As a grad student in 1988, Robert Morris got the idea to develop a worm to infect remote computers in order to determine how many were connected to a network then called the ARPANET, an early version of the internet. While his intentions were not malicious, his code unfortunately was, and instead of infecting each computer once and moving on, the worm copied itself over and over on each system until all 60,000 nodes on the network crashed and the entire internet was DDoSed.

For his blunder, Robert Morris was given 400 hours of community service and fined $10,000. A steep price for a mistake, it would seem, but considering he was responsible for the idea of infecting remote computers in order to use their resources to crash networks, he may have ultimately gotten off lightly.

A coming of age story

In the ‘90s the idea of computers being banded together to take aim at online services was co-opted by activists looking to make a statement from afar. The first recorded instance of what we now know as hacktivism took place in 1995, with a collective using their pooled computing resources to take down the French government’s website in protest of their nuclear policy. From there the idea of the botnet was born as another collective built a tool called FloodNet that allowed anyone around the world to donate their computer’s resources to take down targets that included the White House website.

The difference between FloodNet and the botnet that caught the world’s attention in the year 2000 is that FloodNet was voluntary. The botnet used by 15-year-old hacker MafiaBoy to take down Yahoo!, eBay, Amazon and other major internet services was decidedly not voluntary and consisted of computers that had been infected with malware to allow MafiaBoy to control them remotely. The vast majority of botnets today still consist of computers and devices that have been infected, generally without the knowledge of their owners. Another thing that hasn’t much changed: MafiaBoy did it to show off on the Internet, or for the lulz as some would put it today.

Even with MafiaBoy’s antics, distributed denial of service attacks didn’t have their coming out party until 2007 when massive DDoS attacks on an internet service provider in southern Russia turned the internet on and off in the entire region for a month. The attack size? A then-tremendous 10 Gbps. With this, the online world became wise to DDoS attacks as a major threat, and rudimentary mitigation efforts began.

Jack of all trades attacks

As the internet has grown, so too have botnets and their associated DDoS attacks. Instead of relying on infected computers, botnets like Mirai are now routinely made up of hundreds of thousands of infected IoT devices and the resultant attacks are landing well over 1 Tbps at their peak. Attackers have become increasingly clever as well, developing sophisticated attacks that take aim at the application layer, masquerading as legitimate requests to exhaust server-side resources without requiring a big smash of traffic.

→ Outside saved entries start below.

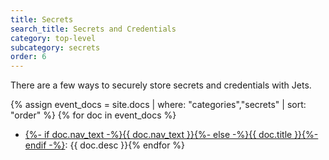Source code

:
 ```yaml
---
title: Secrets
search_title: Secrets and Credentials
category: top-level
subcategory: secrets
order: 6
---
```


There are a few ways to securely store secrets and credentials with Jets.

{% assign event_docs = site.docs | where: "categories","secrets" | sort: "order" %}
{% for doc in event_docs %}
* [{%- if doc.nav_text -%}{{ doc.nav_text }}{%- else -%}{{ doc.title }}{%- endif -%}]({{doc.url}}): {{ doc.desc }}{% endfor %}
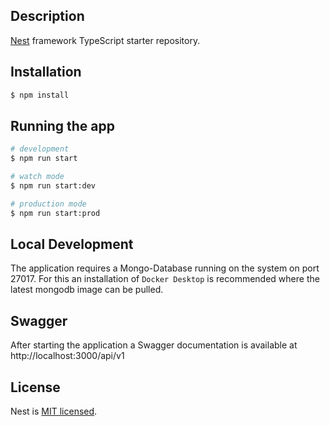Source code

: ## Description

[Nest](https://github.com/nestjs/nest) framework TypeScript starter repository.

## Installation

```bash
$ npm install
```

## Running the app

```bash
# development
$ npm run start

# watch mode
$ npm run start:dev

# production mode
$ npm run start:prod
```

## Local Development
The application requires a Mongo-Database running on the system on port 27017.
For this an installation of `Docker Desktop` is recommended where the latest mongodb image can be pulled.

## Swagger
After starting the application a Swagger documentation is available at http://localhost:3000/api/v1

## License

Nest is [MIT licensed](LICENSE).
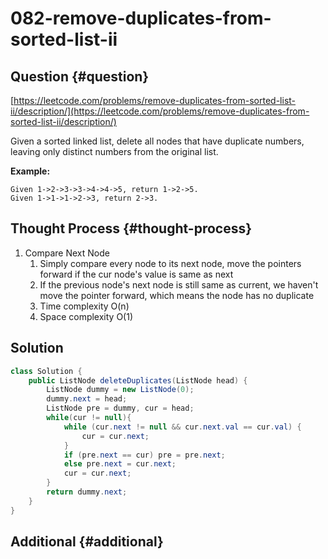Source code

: # 082-remove-duplicates-from-sorted-list-ii

## Question {#question}

[https://leetcode.com/problems/remove-duplicates-from-sorted-list-ii/description/](https://leetcode.com/problems/remove-duplicates-from-sorted-list-ii/description/)

Given a sorted linked list, delete all nodes that have duplicate numbers, leaving only distinct numbers from the original list.

**Example:**

```text
Given 1->2->3->3->4->4->5, return 1->2->5.
Given 1->1->1->2->3, return 2->3.
```

## Thought Process {#thought-process}

1. Compare Next Node
   1. Simply compare every node to its next node, move the pointers forward if the cur node's value is same as next
   2. If the previous node's next node is still same as current, we haven't move the pointer forward, which means the node has no duplicate
   3. Time complexity O\(n\)
   4. Space complexity O\(1\)

## Solution

```java
class Solution {
    public ListNode deleteDuplicates(ListNode head) {
        ListNode dummy = new ListNode(0);
        dummy.next = head;
        ListNode pre = dummy, cur = head;
        while(cur != null){
            while (cur.next != null && cur.next.val == cur.val) {
                cur = cur.next;
            }
            if (pre.next == cur) pre = pre.next;
            else pre.next = cur.next;
            cur = cur.next;
        }
        return dummy.next;
    }
}
```

## Additional {#additional}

DDoS attacks have become big business, with botnet builders renting out their wares in DDoS for hire services or making even bigger bucks selling high-level attacks on the dark web. DDoS attacks are used by everyone from script kiddies hoping to witness some DDoS-induced outrage on social media to scorned employees looking for revenge, hacktivist groups trying to make a point, gamers trying to knock off other gamers, competing businesses willing to do anything to gain an advantage, attackers trying to make money by manipulating cryptocurrency values with outages, hackers masking data thefts with attacks, and even nation states taking aim at other governments.

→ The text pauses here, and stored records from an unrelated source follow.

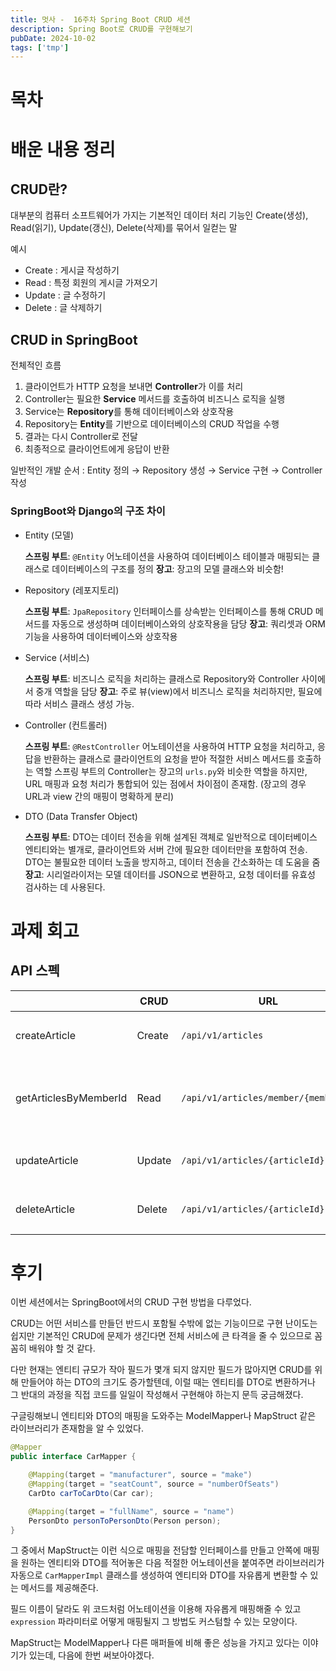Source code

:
 ```yaml
---
title: 멋사 -  16주차 Spring Boot CRUD 세션
description: Spring Boot로 CRUD를 구현해보기
pubDate: 2024-10-02
tags: ['tmp']
---
```


# 목차

# 배운 내용 정리

## CRUD란?

대부분의 컴퓨터 소프트웨어가 가지는 기본적인 데이터 처리 기능인 Create(생성), Read(읽기), Update(갱신), Delete(삭제)를 묶어서 일컫는 말

예시

- Create : 게시글 작성하기
- Read : 특정 회원의 게시글 가져오기
- Update : 글 수정하기
- Delete : 글 삭제하기

## CRUD in SpringBoot

전체적인 흐름

1. 클라이언트가 HTTP 요청을 보내면 **Controller**가 이를 처리
2. Controller는 필요한 **Service** 메서드를 호출하여 비즈니스 로직을 실행
3. Service는 **Repository**를 통해 데이터베이스와 상호작용
4. Repository는 **Entity**를 기반으로 데이터베이스의 CRUD 작업을 수행
5. 결과는 다시 Controller로 전달
6. 최종적으로 클라이언트에게 응답이 반환

일반적인 개발 순서 : Entity 정의 → Repository 생성 → Service 구현 → Controller 작성

### SpringBoot와 Django의 구조 차이

- Entity (모델)

  **스프링 부트**: `@Entity` 어노테이션을 사용하여 데이터베이스 테이블과 매핑되는 클래스로 데이터베이스의 구조를 정의
  **장고**: 장고의 모델 클래스와 비슷함!

- Repository (레포지토리)

  **스프링 부트**: `JpaRepository` 인터페이스를 상속받는 인터페이스를 통해 CRUD 메서드를 자동으로 생성하며 데이터베이스와의 상호작용을 담당
  **장고**:  쿼리셋과 ORM 기능을 사용하여 데이터베이스와 상호작용

- Service (서비스)

  **스프링 부트**: 비즈니스 로직을 처리하는 클래스로 Repository와 Controller 사이에서 중개 역할을 담당
  **장고**: 주로 뷰(view)에서 비즈니스 로직을 처리하지만, 필요에 따라 서비스 클래스 생성 가능.

- Controller (컨트롤러)

  **스프링 부트**: `@RestController` 어노테이션을 사용하여 HTTP 요청을 처리하고, 응답을 반환하는 클래스로 클라이언트의 요청을 받아 적절한 서비스 메서드를 호출하는 역할
  스프링 부트의 Controller는 장고의 `urls.py`와 비슷한 역할을 하지만, URL 매핑과 요청 처리가 통합되어 있는 점에서 차이점이 존재함. (장고의 경우 URL과 view 간의 매핑이 명확하게 분리)

- DTO (Data Transfer Object)

  **스프링 부트**: DTO는 데이터 전송을 위해 설계된 객체로 일반적으로 데이터베이스 엔티티와는 별개로, 클라이언트와 서버 간에 필요한 데이터만을 포함하여 전송.
  DTO는 불필요한 데이터 노출을 방지하고, 데이터 전송을 간소화하는 데 도움을 줌
  **장고**: 시리얼라이저는 모델 데이터를 JSON으로 변환하고, 요청 데이터를 유효성 검사하는 데 사용된다.

# 과제 회고

## API 스펙

|  | CRUD | URL | 파라미터 | body | 설명 |
| --- | --- | --- | --- | --- | --- |
| createArticle | Create | `/api/v1/articles` | X | X | 글을 생성합니다. |
| getArticlesByMemberId | Read | `/api/v1/articles/member/{memberId}` | member의 Id (number) | X | 특정 member의 글들을 조회합니다. |
| updateArticle | Update | `/api/v1/articles/{articleId}` | article의 Id (number) | ArticleUpdateRequestDto | 특정 글을 수정합니다. |
| deleteArticle | Delete | `/api/v1/articles/{articleId}` | article의 Id (number) | X | 특정 글을 삭제합니다. |

# 후기

이번 세션에서는 SpringBoot에서의 CRUD 구현 방법을 다루었다.

CRUD는 어떤 서비스를 만들던 반드시 포함될 수밖에 없는 기능이므로 구현 난이도는 쉽지만 기본적인 CRUD에 문제가 생긴다면 전체 서비스에 큰 타격을 줄 수 있으므로 꼼꼼히 배워야 할 것 같다.

다만 현재는 엔티티 규모가 작아 필드가 몇개 되지 않지만 필드가 많아지면 CRUD를 위해 만들어야 하는 DTO의 크기도 증가할텐데, 이럴 때는 엔티티를 DTO로 변환하거나 그 반대의 과정을 직접 코드를 일일이 작성해서 구현해야 하는지 문득 궁금해졌다.

구글링해보니 엔티티와 DTO의 매핑을 도와주는 ModelMapper나 MapStruct 같은 라이브러리가 존재함을 알 수 있었다.

```java
@Mapper
public interface CarMapper {

    @Mapping(target = "manufacturer", source = "make")
    @Mapping(target = "seatCount", source = "numberOfSeats")
    CarDto carToCarDto(Car car);

    @Mapping(target = "fullName", source = "name")
    PersonDto personToPersonDto(Person person);
}
```

그 중에서 MapStruct는 이런 식으로 매핑을 전담할 인터페이스를 만들고 안쪽에 매핑을 원하는 엔티티와 DTO를 적어놓은 다음 적절한 어노테이션을 붙여주면 라이브러리가 자동으로 `CarMapperImpl` 클래스를 생성하여 엔티티와 DTO를 자유롭게 변환할 수 있는 메서드를 제공해준다. 

필드 이름이 달라도 위 코드처럼 어노테이션을 이용해 자유롭게 매핑해줄 수 있고 `expression` 파라미터로 어떻게 매핑될지 그 방법도 커스텀할 수 있는 모양이다.

MapStruct는 ModelMapper나 다른 매퍼들에 비해 좋은 성능을 가지고 있다는 이야기가 있는데, 다음에 한번 써보아야겠다.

Currently, DDoS attacks can cost a victim business anywhere from $20,000 to $100,000 for every hour of the attack and can take months or even years to recover from due to the reputation damage that can be done by a security failure of this size.

Stopping them in their tracks

While it’s impossible to predict exactly what the next evolution of DDoS attacks will entail or what ingenious invention attackers have up their sleeves, it’s very easy to say that websites and businesses need to take the step of investing in professional DDoS protection in order to guard against whatever might be coming next. DDoS attacks have been causing headaches and havoc for 20 years now, and they’re only getting worse.